Grönhagen, Yrjö von: HIMMLER’S SECRET SOCIETY

Year: 1948/2025
Publisher: Star Regulus Press
Original title: Himmlerin salaseura
Available in: English, Finnish and possibly other languages

During the summer of 1935, a young Finnish student of the Sorbonne in Paris decides to travel from France to Finland by foot. He ends up at the Nuremberg rallies, becomes acquainted with Heinrich Himmler, leader of the SS, and becomes a head of department and the pseudoscientific Ahnenerbe Institute, an organization subordinate to the SS. The story sounds made up and like the plot of a pretty good comedy movie. But is, it turns out, entirely true!

Finnish Yrjö von Grönhagen (1911-2003) really did become director of Indo-European-Germanic Cultural Relations in Ahnenerbe, having impressed Himmler with an article he wrote for a German newspaper, as well as personally upon meeting the SS leader. Grönhagen was involved in expeditions to Finland, where the German institute studied and interviewed Finnish runesingers and cunningmen (the word preferred by translator Ike Vil -ed.). The Germans also recorded runesinging with the then-pioneering magnetophone; for example the singing of Timo Lipitsä, sometimes called the last of the runesingers, was put on tape during these expeditions.

The author, Yrjö von Grönhagen

Grönhagen’s book, originally published in 1948 as Himmlerin salaseura in Finland, focuses on his experiences and life during the era of national socialism. Despite its name, only about half of the book actually deals with the Ahnenerbe, and stuff like secret rituals of the SS are entirely absent. Grönhagen begins his autobiographical tale by lengthily recounting his journey through France, Belgium and Germany. For someone eager to dig into Nazi occultism, this feels like a prologue that drags on, but actually this part is highly interesting.

In this introductory part, Grönhagen describes the regular people he met during his journey; their opinions and feelings, painting a complex picture. Germans admired, hated, respected and despised Hitler. War was feared, hoped for or not believed in at all. The xenophobia of the National Socialists was hated and loathed, but also believed in. As a mostly neutral observer, who only occasionally chips in with an opinion of his own, Grönhagen describes the multitude of opinions and attitudes of regular German folk in the pre-war period.
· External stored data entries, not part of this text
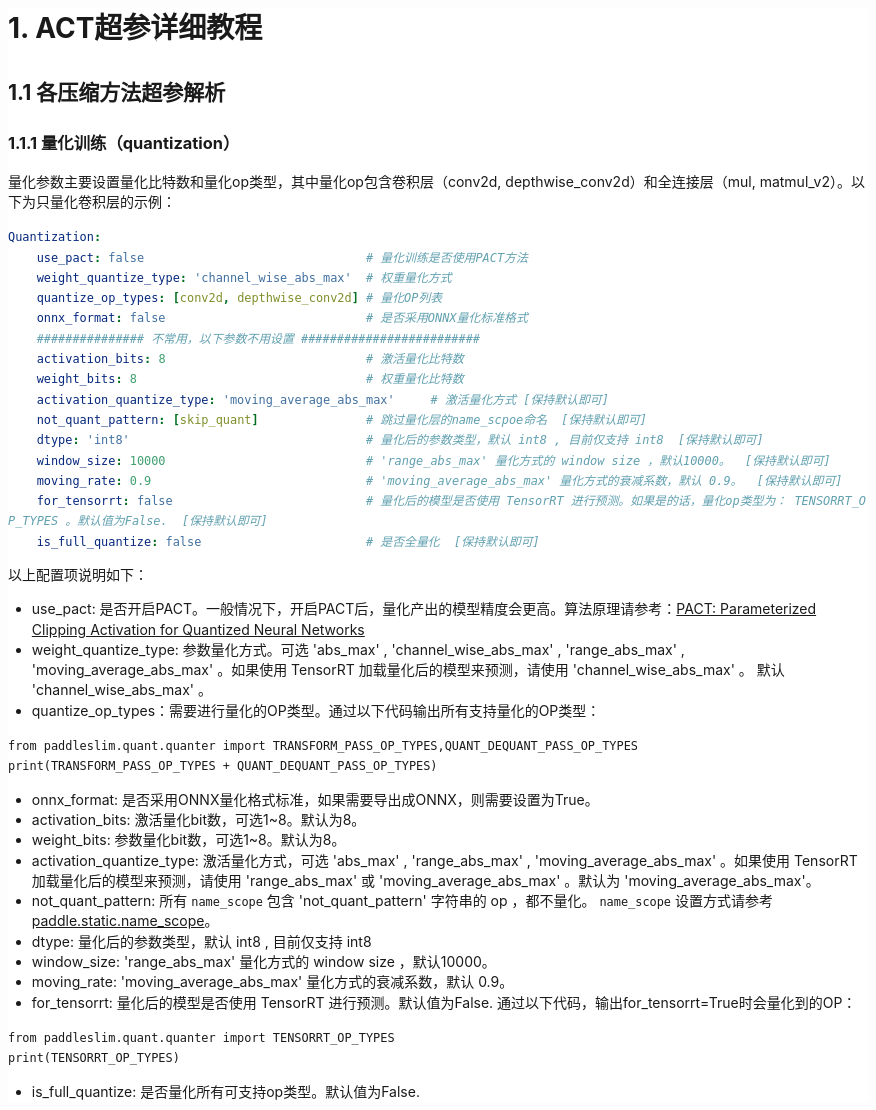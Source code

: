 
# 1. ACT超参详细教程

## 1.1 各压缩方法超参解析

### 1.1.1 量化训练（quantization）

量化参数主要设置量化比特数和量化op类型，其中量化op包含卷积层（conv2d, depthwise_conv2d）和全连接层（mul, matmul_v2）。以下为只量化卷积层的示例：
```yaml
Quantization:
    use_pact: false                               # 量化训练是否使用PACT方法
    weight_quantize_type: 'channel_wise_abs_max'  # 权重量化方式
    quantize_op_types: [conv2d, depthwise_conv2d] # 量化OP列表
    onnx_format: false                            # 是否采用ONNX量化标准格式
    ############### 不常用，以下参数不用设置 #########################
    activation_bits: 8                            # 激活量化比特数
    weight_bits: 8                                # 权重量化比特数
    activation_quantize_type: 'moving_average_abs_max'     # 激活量化方式 [保持默认即可]
    not_quant_pattern: [skip_quant]               # 跳过量化层的name_scpoe命名  [保持默认即可]
    dtype: 'int8'                                 # 量化后的参数类型，默认 int8 , 目前仅支持 int8  [保持默认即可]
    window_size: 10000                            # 'range_abs_max' 量化方式的 window size ，默认10000。  [保持默认即可]
    moving_rate: 0.9                              # 'moving_average_abs_max' 量化方式的衰减系数，默认 0.9。  [保持默认即可]
    for_tensorrt: false                           # 量化后的模型是否使用 TensorRT 进行预测。如果是的话，量化op类型为： TENSORRT_OP_TYPES 。默认值为False.  [保持默认即可]
    is_full_quantize: false                       # 是否全量化  [保持默认即可]
```

以上配置项说明如下：


- use_pact: 是否开启PACT。一般情况下，开启PACT后，量化产出的模型精度会更高。算法原理请参考：[PACT: Parameterized Clipping Activation for Quantized Neural Networks](https://arxiv.org/abs/1805.06085)
- weight_quantize_type: 参数量化方式。可选 'abs_max' , 'channel_wise_abs_max' , 'range_abs_max' , 'moving_average_abs_max' 。如果使用 TensorRT 加载量化后的模型来预测，请使用 'channel_wise_abs_max' 。 默认 'channel_wise_abs_max' 。
- quantize_op_types：需要进行量化的OP类型。通过以下代码输出所有支持量化的OP类型：
```
from paddleslim.quant.quanter import TRANSFORM_PASS_OP_TYPES,QUANT_DEQUANT_PASS_OP_TYPES
print(TRANSFORM_PASS_OP_TYPES + QUANT_DEQUANT_PASS_OP_TYPES)
```
- onnx_format: 是否采用ONNX量化格式标准，如果需要导出成ONNX，则需要设置为True。
- activation_bits:  激活量化bit数，可选1~8。默认为8。
- weight_bits: 参数量化bit数，可选1~8。默认为8。
- activation_quantize_type: 激活量化方式，可选 'abs_max' , 'range_abs_max' , 'moving_average_abs_max' 。如果使用 TensorRT 加载量化后的模型来预测，请使用 'range_abs_max' 或 'moving_average_abs_max' 。默认为 'moving_average_abs_max'。
- not_quant_pattern: 所有 `name_scope` 包含 'not_quant_pattern' 字符串的 op ，都不量化。 `name_scope` 设置方式请参考 [paddle.static.name_scope](https://www.paddlepaddle.org.cn/documentation/docs/zh/api/paddle/static/name_scope_cn.html#name-scope)。
- dtype: 量化后的参数类型，默认 int8 , 目前仅支持 int8
- window_size: 'range_abs_max' 量化方式的 window size ，默认10000。
- moving_rate: 'moving_average_abs_max' 量化方式的衰减系数，默认 0.9。
- for_tensorrt: 量化后的模型是否使用 TensorRT 进行预测。默认值为False. 通过以下代码，输出for_tensorrt=True时会量化到的OP：
```
from paddleslim.quant.quanter import TENSORRT_OP_TYPES
print(TENSORRT_OP_TYPES)
```
- is_full_quantize: 是否量化所有可支持op类型。默认值为False.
Also, significantly, Himmler’s Secret Society isn’t a genre book. In 1948, Nazi occultism was neither a thing nor a genre of literature. Thus, Grönhagen’s depiction of the Ahnenerbe doesn’t align with the conventional, often very sensationalist descriptions that have become tropes in the genre. Quite the opposite, in fact: Grönhagen describes the Ahnenerbe as a surprisingly academical institute, where the biggest problem most researchers faced was the pettiness and selfishness of its leaders, which crippled the possibilities of its both skilled and eager staff.

Heinrich Himmler

Certainly, there are weirdos in the list of characters as well. Greatest of them is, without a doubt, Karl Maria “Weisthor” Wiligut, a person of note in the “Nordic Ring of the Wise“, descendant of Thor himself, and the last great Germanic seer. An original, some would say. Others: batshit crazy. Undeniably, this man of original and unusual theories had a great influence on Himmler, but in Grönhagen’s description, the more academically inclined employees of the Ahnenerbe could often waltz around his authority.

Grönhagen, who for quite some time was a guest at Wiligut’s, dedicates a considerable amount of pages to describing the latter’s unique theories. Things get particularly, eh, esoteric when British-Belgian mystic Gaston de Mengel steps into the picture. The translator of the book, aforementioned Ike Vil of Babylon Whores and Sleep Of Monsters, has recently published a book on the decidedly mystic de Mengel, Chasing the Green Dragon (Star Regulus Press 2025), which we reviewed separately here.

At any rate, esotericism, occultism and batshit craziness are just a minor part of the book. Grönhagen focuses much more on his own story and the more serious research conducted by the Ahnenerbe.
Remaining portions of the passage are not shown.